[SOURCE DATA Boundary: Start]

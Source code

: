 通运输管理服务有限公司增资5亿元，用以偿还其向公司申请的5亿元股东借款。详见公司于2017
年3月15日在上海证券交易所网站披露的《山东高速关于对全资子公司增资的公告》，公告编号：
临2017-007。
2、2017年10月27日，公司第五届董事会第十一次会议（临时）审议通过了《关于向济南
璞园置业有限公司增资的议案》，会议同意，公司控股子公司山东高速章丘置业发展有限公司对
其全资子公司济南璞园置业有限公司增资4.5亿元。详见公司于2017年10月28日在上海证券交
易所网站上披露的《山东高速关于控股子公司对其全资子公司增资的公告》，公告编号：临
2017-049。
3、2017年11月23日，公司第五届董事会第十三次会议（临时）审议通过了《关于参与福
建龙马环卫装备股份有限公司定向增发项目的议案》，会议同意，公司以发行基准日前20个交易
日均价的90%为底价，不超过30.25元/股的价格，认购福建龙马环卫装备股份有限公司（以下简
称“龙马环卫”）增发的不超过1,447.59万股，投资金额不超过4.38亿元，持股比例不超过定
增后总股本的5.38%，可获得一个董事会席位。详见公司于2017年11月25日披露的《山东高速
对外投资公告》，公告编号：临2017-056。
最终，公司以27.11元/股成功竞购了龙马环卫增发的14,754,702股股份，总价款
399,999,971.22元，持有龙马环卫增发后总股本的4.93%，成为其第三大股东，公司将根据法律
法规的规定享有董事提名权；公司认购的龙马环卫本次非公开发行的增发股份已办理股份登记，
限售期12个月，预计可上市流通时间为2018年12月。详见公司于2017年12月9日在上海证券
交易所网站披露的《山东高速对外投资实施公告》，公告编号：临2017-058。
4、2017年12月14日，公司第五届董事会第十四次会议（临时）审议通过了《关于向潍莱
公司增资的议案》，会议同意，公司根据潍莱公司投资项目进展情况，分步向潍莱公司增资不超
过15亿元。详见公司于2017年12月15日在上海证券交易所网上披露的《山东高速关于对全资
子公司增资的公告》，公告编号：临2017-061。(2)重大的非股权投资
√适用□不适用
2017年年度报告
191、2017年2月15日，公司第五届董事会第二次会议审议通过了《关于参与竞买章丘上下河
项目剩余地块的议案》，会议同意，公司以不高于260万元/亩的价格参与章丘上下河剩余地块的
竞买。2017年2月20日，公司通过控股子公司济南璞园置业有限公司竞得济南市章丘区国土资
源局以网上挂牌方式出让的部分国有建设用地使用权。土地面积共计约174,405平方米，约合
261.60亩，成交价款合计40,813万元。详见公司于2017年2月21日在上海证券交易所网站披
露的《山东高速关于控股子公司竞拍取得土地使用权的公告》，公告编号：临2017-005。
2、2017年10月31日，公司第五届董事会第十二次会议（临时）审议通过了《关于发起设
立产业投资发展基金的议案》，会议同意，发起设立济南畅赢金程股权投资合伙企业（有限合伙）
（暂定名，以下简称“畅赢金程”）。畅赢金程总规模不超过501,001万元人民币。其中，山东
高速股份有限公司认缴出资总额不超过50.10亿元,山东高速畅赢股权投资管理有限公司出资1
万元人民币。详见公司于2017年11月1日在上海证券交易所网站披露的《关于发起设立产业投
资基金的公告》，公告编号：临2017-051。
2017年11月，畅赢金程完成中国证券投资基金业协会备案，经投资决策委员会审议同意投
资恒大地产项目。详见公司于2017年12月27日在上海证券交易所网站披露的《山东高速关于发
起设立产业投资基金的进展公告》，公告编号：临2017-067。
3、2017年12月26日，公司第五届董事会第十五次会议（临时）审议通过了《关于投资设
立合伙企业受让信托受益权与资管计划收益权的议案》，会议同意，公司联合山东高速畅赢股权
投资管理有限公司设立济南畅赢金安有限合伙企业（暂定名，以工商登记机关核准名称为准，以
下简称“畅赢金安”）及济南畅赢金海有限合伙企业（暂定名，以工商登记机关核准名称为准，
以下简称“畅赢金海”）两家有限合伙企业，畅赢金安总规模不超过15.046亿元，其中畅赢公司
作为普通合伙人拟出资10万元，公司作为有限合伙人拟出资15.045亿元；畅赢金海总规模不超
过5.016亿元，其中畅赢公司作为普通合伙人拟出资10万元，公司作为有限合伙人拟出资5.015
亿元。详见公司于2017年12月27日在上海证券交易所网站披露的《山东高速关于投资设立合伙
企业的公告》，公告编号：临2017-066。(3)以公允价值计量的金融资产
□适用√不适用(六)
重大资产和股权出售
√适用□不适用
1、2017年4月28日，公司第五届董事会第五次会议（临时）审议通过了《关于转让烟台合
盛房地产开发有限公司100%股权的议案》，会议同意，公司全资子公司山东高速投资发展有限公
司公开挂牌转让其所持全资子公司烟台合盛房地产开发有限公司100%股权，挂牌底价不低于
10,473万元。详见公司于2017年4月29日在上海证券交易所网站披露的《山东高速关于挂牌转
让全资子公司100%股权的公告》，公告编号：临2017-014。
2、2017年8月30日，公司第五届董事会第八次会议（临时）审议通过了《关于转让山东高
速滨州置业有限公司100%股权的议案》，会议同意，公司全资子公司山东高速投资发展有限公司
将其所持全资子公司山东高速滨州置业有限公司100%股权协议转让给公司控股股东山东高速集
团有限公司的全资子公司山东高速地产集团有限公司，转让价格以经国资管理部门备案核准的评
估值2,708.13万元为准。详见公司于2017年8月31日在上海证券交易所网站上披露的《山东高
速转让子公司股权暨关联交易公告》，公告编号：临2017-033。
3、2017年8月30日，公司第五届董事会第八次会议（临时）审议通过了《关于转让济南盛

[SOURCE DATA Boundary: End]

# WORK REQUEST
Look over the entries for "公司第五届董事会第八次会议", then copy every line that includes that string.

# PROBLEM SOLUTION
2、2017年8月30日，公司第五届董事会第八次会议（临时）审议通过了《关于转让山东高
3、2017年8月30日，公司第五届董事会第八次会议（临时）审议通过了《关于转让济南盛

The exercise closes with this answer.